Slow Ring Loading in 2.7 due to Ring Unpickling

Bug #1031954 reported by David Hadas on 2012-08-01
This bug affects 3 people
Affects Status Importance Assigned to Milestone
OpenStack Object Storage (swift)
Darrell Bishop

Bug Description

The time it takes to load or reload each ring was increased by two orders of magnitude between Python 2.6 and 2.7, consuming 100% CPU while (re)loading each ring.
On my (weak) server, loading each ring (with 2^18 partitions) has grown from 0.01s to 3-4s

Immediate Solution (if you bothered by this)
The problem exist only for Rings created in Python 2.7.
As an immediate solution, python 2.6 can be used when producing or updating rings (even if the deployment is with Python 2.7)
Rings produced in Python 2.6 load considerably faster on python 2.7.
This intermediate solution was tested with an older version of Swift and need to be retested with the latest version.

Long term Solution
It is better for swift to avoid pickling the Rings.
Pickling is both insecure and not needed in this case.
Serialization of the Rings can be done with alternative serialization codes - I had a quick look at json but it seems that most json implementations do not support array.array - need to further investigate.

Another option which seems like the better one all around is to create a dedicated ring serialization code.
This will result in the fastest implementation.

What is causing the slowdown
The serialization of array.array(), which is implemented in _reduce__(), within cpython, had changed between python 2.6 and python 2.7
     Python 2.6 used a single BINSTRING to express the entire array, while Python 2.7 uses a BININT per each element.
     So processing of a single long element of BINSTRING during pickle.load() or pickle.loads() is replaced with 2^18 elements being processed.
     The change was apparently made in order to align 2.7 with 3.*

Changed in swift:
importance: Undecided → High
Darrell Bishop (darrellb) wrote :

I benchmarked some alternatives:

Personally, I prefer the msgpack implementation which serializes the array.array data as a string. It deserializes much faster than when serialized as a list, is just as architecture-dependent as Python 2.6 rings were, and is simpler than the "custom" code. The only downside I can see would be an added dependency on msgpack-python for Swift.
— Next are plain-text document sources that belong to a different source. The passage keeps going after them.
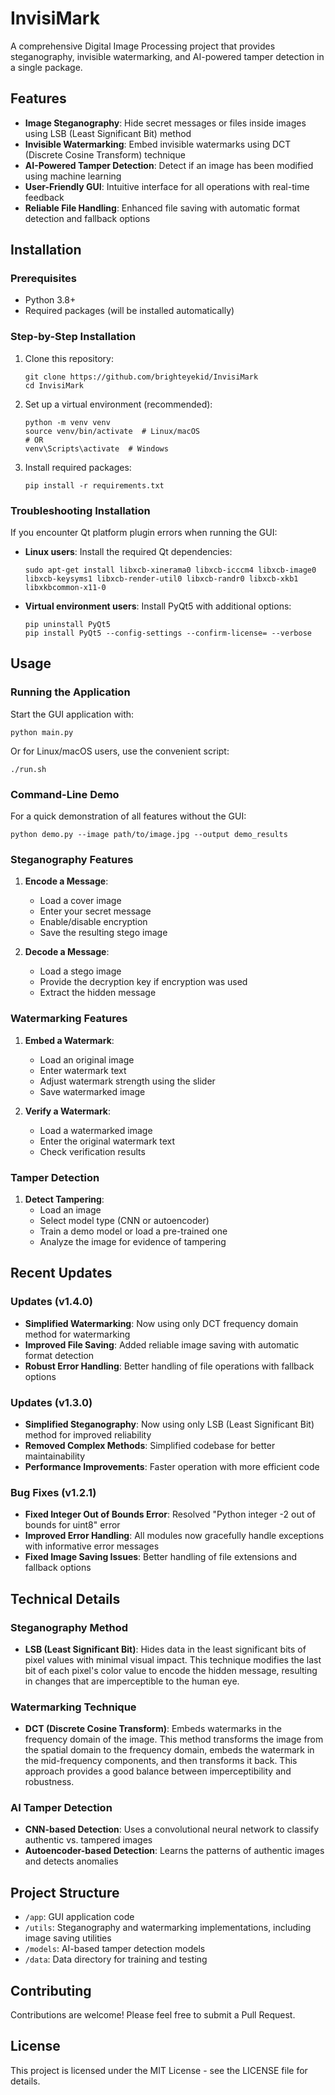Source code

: # InvisiMark

A comprehensive Digital Image Processing project that provides steganography, invisible watermarking, and AI-powered tamper detection in a single package.

## Features

- **Image Steganography**: Hide secret messages or files inside images using LSB (Least Significant Bit) method
- **Invisible Watermarking**: Embed invisible watermarks using DCT (Discrete Cosine Transform) technique
- **AI-Powered Tamper Detection**: Detect if an image has been modified using machine learning
- **User-Friendly GUI**: Intuitive interface for all operations with real-time feedback
- **Reliable File Handling**: Enhanced file saving with automatic format detection and fallback options

## Installation

### Prerequisites

- Python 3.8+ 
- Required packages (will be installed automatically)

### Step-by-Step Installation

1. Clone this repository:
   ```
   git clone https://github.com/brighteyekid/InvisiMark
   cd InvisiMark
   ```

2. Set up a virtual environment (recommended):
   ```
   python -m venv venv
   source venv/bin/activate  # Linux/macOS
   # OR
   venv\Scripts\activate  # Windows
   ```

3. Install required packages:
   ```
   pip install -r requirements.txt
   ```

### Troubleshooting Installation

If you encounter Qt platform plugin errors when running the GUI:

- **Linux users**: Install the required Qt dependencies:
  ```
  sudo apt-get install libxcb-xinerama0 libxcb-icccm4 libxcb-image0 libxcb-keysyms1 libxcb-render-util0 libxcb-randr0 libxcb-xkb1 libxkbcommon-x11-0
  ```

- **Virtual environment users**: Install PyQt5 with additional options:
  ```
  pip uninstall PyQt5
  pip install PyQt5 --config-settings --confirm-license= --verbose
  ```

## Usage

### Running the Application

Start the GUI application with:
```
python main.py
```

Or for Linux/macOS users, use the convenient script:
```
./run.sh
```

### Command-Line Demo

For a quick demonstration of all features without the GUI:
```
python demo.py --image path/to/image.jpg --output demo_results
```

### Steganography Features

1. **Encode a Message**:
   - Load a cover image
   - Enter your secret message
   - Enable/disable encryption
   - Save the resulting stego image

2. **Decode a Message**:
   - Load a stego image
   - Provide the decryption key if encryption was used
   - Extract the hidden message

### Watermarking Features

1. **Embed a Watermark**:
   - Load an original image
   - Enter watermark text
   - Adjust watermark strength using the slider
   - Save watermarked image

2. **Verify a Watermark**:
   - Load a watermarked image
   - Enter the original watermark text
   - Check verification results

### Tamper Detection

1. **Detect Tampering**:
   - Load an image
   - Select model type (CNN or autoencoder)
   - Train a demo model or load a pre-trained one
   - Analyze the image for evidence of tampering

## Recent Updates

### Updates (v1.4.0)
- **Simplified Watermarking**: Now using only DCT frequency domain method for watermarking
- **Improved File Saving**: Added reliable image saving with automatic format detection 
- **Robust Error Handling**: Better handling of file operations with fallback options

### Updates (v1.3.0)
- **Simplified Steganography**: Now using only LSB (Least Significant Bit) method for improved reliability
- **Removed Complex Methods**: Simplified codebase for better maintainability
- **Performance Improvements**: Faster operation with more efficient code

### Bug Fixes (v1.2.1)
- **Fixed Integer Out of Bounds Error**: Resolved "Python integer -2 out of bounds for uint8" error
- **Improved Error Handling**: All modules now gracefully handle exceptions with informative error messages
- **Fixed Image Saving Issues**: Better handling of file extensions and fallback options

## Technical Details

### Steganography Method

- **LSB (Least Significant Bit)**: Hides data in the least significant bits of pixel values with minimal visual impact. This technique modifies the last bit of each pixel's color value to encode the hidden message, resulting in changes that are imperceptible to the human eye.

### Watermarking Technique

- **DCT (Discrete Cosine Transform)**: Embeds watermarks in the frequency domain of the image. This method transforms the image from the spatial domain to the frequency domain, embeds the watermark in the mid-frequency components, and then transforms it back. This approach provides a good balance between imperceptibility and robustness.

### AI Tamper Detection

- **CNN-based Detection**: Uses a convolutional neural network to classify authentic vs. tampered images
- **Autoencoder-based Detection**: Learns the patterns of authentic images and detects anomalies

## Project Structure

- `/app`: GUI application code
- `/utils`: Steganography and watermarking implementations, including image saving utilities
- `/models`: AI-based tamper detection models
- `/data`: Data directory for training and testing

## Contributing

Contributions are welcome! Please feel free to submit a Pull Request.

## License

This project is licensed under the MIT License - see the LICENSE file for details. 

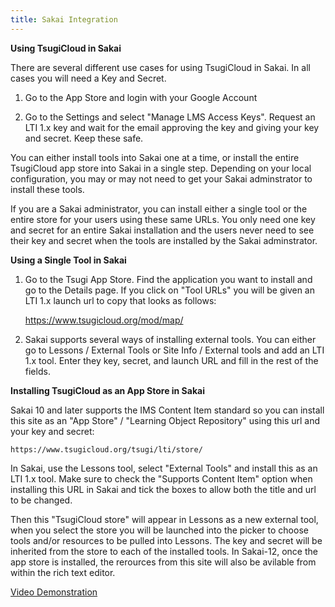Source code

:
```yaml
---
title: Sakai Integration
---
```


**Using TsugiCloud in Sakai**

There are several different use cases for using TsugiCloud in Sakai.  In all cases you will need a Key and Secret.

1. Go to the App Store and login with your Google Account

2. Go to the Settings and select "Manage LMS Access Keys".  Request an LTI 1.x key and wait for the email approving the key and giving your key and secret.  Keep these safe.

You can either install tools into Sakai one at a time, or install the entire TsugiCloud app store into Sakai in a single step.  Depending on your local configuration, you may or may not need to get your Sakai adminstrator to install these tools.

If you are a Sakai administrator, you can install either a single tool or the entire store for your users using these same URLs.   You only need one key and secret for an entire Sakai installation and the users never need to see their key and secret when the tools are installed by the Sakai adminstrator.

**Using a Single Tool in Sakai**

1. Go to the Tsugi App Store.  Find the application you want to install and go to the Details page.  If you click on "Tool URLs" you will be given an LTI 1.x launch url to copy that looks as follows:

    https://www.tsugicloud.org/mod/map/

2. Sakai supports several ways of installing external tools.  You can either go to Lessons / External Tools or Site Info / External tools and add an LTI 1.x tool.  Enter they key, secret, and launch URL and fill in the rest of the fields.


**Installing TsugiCloud as an App Store in Sakai**

Sakai 10 and later supports the IMS Content Item standard so you can install this site as an "App Store" / "Learning Object Repository" using this url and your key and secret:

    https://www.tsugicloud.org/tsugi/lti/store/

In Sakai, use the Lessons tool, select "External Tools" and install this as an LTI 1.x tool. Make sure to check the "Supports Content Item" option when installing this URL in Sakai and tick the boxes to allow both the title and url to be changed.

Then this "TsugiCloud store" will appear in Lessons as a new external tool, when you select the store you will be launched into the picker to choose tools and/or resources to be pulled into Lessons. The key and secret will be inherited from the store to each of the installed tools. In Sakai-12, once the app store is installed, the rerources from this site will also be avilable from within the rich text editor.


<a href="https://www.youtube.com/watch?v=au2_C_2PgIA" target="_blank">Video Demonstration</a>

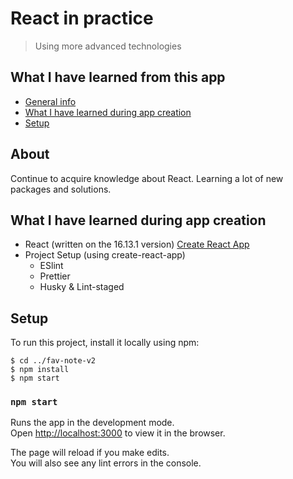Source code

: # React in practice

> Using more advanced technologies

## What I have learned from this app

- [General info](#about)
- [What I have learned during app creation](#what-i-have-learned-during-app-creation)
- [Setup](#setup)

## About

Continue to acquire knowledge about React. Learning a lot of new packages and solutions.

## What I have learned during app creation

- React (written on the 16.13.1 version) [Create React App](https://github.com/facebook/create-react-app)
- Project Setup (using create-react-app)
  - ESlint
  - Prettier
  - Husky & Lint-staged

## Setup

To run this project, install it locally using npm:

```
$ cd ../fav-note-v2
$ npm install
$ npm start
```

### `npm start`

Runs the app in the development mode.<br />
Open [http://localhost:3000](http://localhost:3000) to view it in the browser.

The page will reload if you make edits.<br />
You will also see any lint errors in the console.
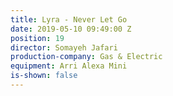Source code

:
 ```yaml
---
title: Lyra - Never Let Go
date: 2019-05-10 09:49:00 Z
position: 19
director: Somayeh Jafari
production-company: Gas & Electric
equipment: Arri Alexa Mini
is-shown: false
---
```


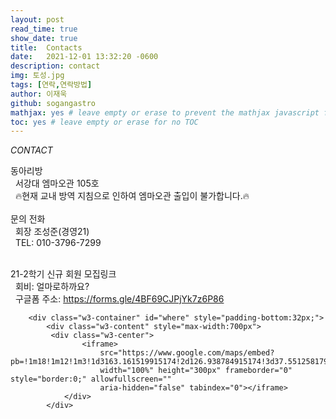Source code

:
 ```yaml
---
layout: post
read_time: true
show_date: true
title:  Contacts
date:   2021-12-01 13:32:20 -0600
description: contact
img: 토성.jpg
tags: [연락,연락방법]
author: 이재욱
github: sogangastro
mathjax: yes # leave empty or erase to prevent the mathjax javascript from loading
toc: yes # leave empty or erase for no TOC
---
```

*CONTACT*

동아리방<br>
&nbsp;&nbsp;서강대 엠마오관 105호<br>
&nbsp;&nbsp;🔥현재 교내 방역 지침으로 인하여 엠마오관 출입이 불가합니다.🔥<br>
<br>
문의 전화<br>
&nbsp;&nbsp;회장 조성준(경영21) <br>
&nbsp;&nbsp;TEL: 010-3796-7299<br><br>

21-2학기 신규 회원 모집링크<br>
&nbsp;&nbsp;회비: 얼마로하까요? <br>
&nbsp;&nbsp;구글폼 주소: <https://forms.gle/4BF69CJPjYk7z6P86>


<!-- Contact/Area Container -->
        <div class="w3-container" id="where" style="padding-bottom:32px;">
            <div class="w3-content" style="max-width:700px">
             <div class="w3-center">
                    <iframe>
                        src="https://www.google.com/maps/embed?pb=!1m18!1m12!1m3!1d3163.161519915174!2d126.938784915174!3d37.55125817980072!2m3!1f0!2f0!3f0!3m2!1i1024!2i768!4f13.1!3m3!1m2!1s0x357c99ad09252d45%3A0x97e3c5ba9df7d59a!2z7ISc6rCV64yA7ZWZ6rWQIOyXoOuniOyYpOq0gA!5e0!3m2!1sko!2skr!4v1612501873366!5m2!1sko!2skr"
                        width="100%" height="300px" frameborder="0" style="border:0;" allowfullscreen=""
                        aria-hidden="false" tabindex="0"></iframe>
                </div>
            </div>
Mike Barton (redbo) wrote :

I like msgpack, but I'm not all about adding a new dependency to speed up a rare operation that only takes a few ms anyway.

gholt (gholt) wrote :

The "ms" is confusing. Usually that means milliseconds but I'm pretty sure by context that's not what it means here. Does it mean minutes?

Mike Barton (redbo) wrote :


Darrell Bishop (darrellb) wrote :

On my (new) Macbook Pro (specs in that gist), a Python 2.7-pickled part-power=18 ring took ~3271ms, while the same ring pickled by Python 2.6 deserializes in ~6ms. That's between 2 and 3 orders of magnitude (545x).

You should be able to run the same benchmark script (dependencies include having a ring in the current directory named object.ring.gz and the benchmark module installed) with a RAX-production-cluster-size ring and see what that looks like.

Darrell Bishop (darrellb) wrote :

Also, I think the choice isn't "do we fix this or not", but "what new (de)serialization scheme will we use". I think JSON would be a horrible choice; I'll just get that out there now.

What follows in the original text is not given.